### What you should do
Scan the records below for the string "function" and return every line where it appears.

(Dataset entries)
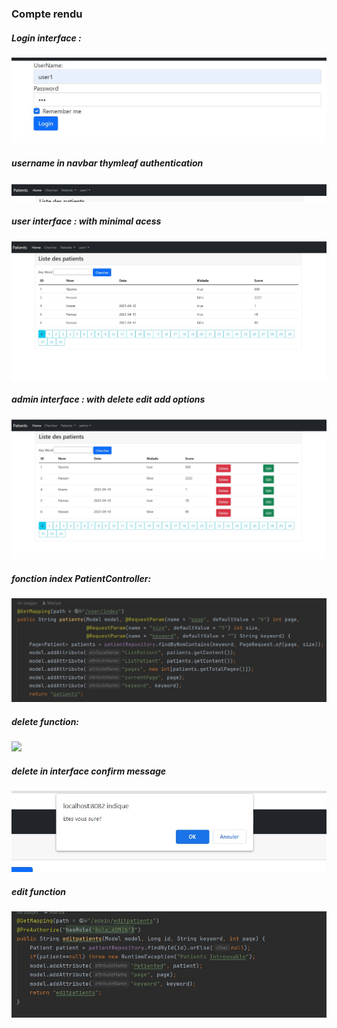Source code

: <h3> Compte rendu </h3>
<h5>Login interface :</h5>
<img src="captures/login.jpg">

<h5>username in navbar thymleaf authentication  </h5>
<img src="captures/user.jpg">

<h5>user interface : with minimal acess </h5>
<img src="captures/userinterf.jpg">

<h5>admin interface : with delete edit add options </h5>
<img src="captures/admininterface.jpg">

<h5>fonction index PatientController: </h5>
<img src="captures/patientsfct.jpg">

<h5>delete function: </h5>
<img src="captures/delete.jpg.jpg">

<h5>delete in interface confirm message  </h5>
<img src="captures/delett.jpg">

<h5>edit function  </h5>
<img src="captures/editpat.jpg">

### Written solution
<h5>delete function: </h5>
<h5>edit function  </h5>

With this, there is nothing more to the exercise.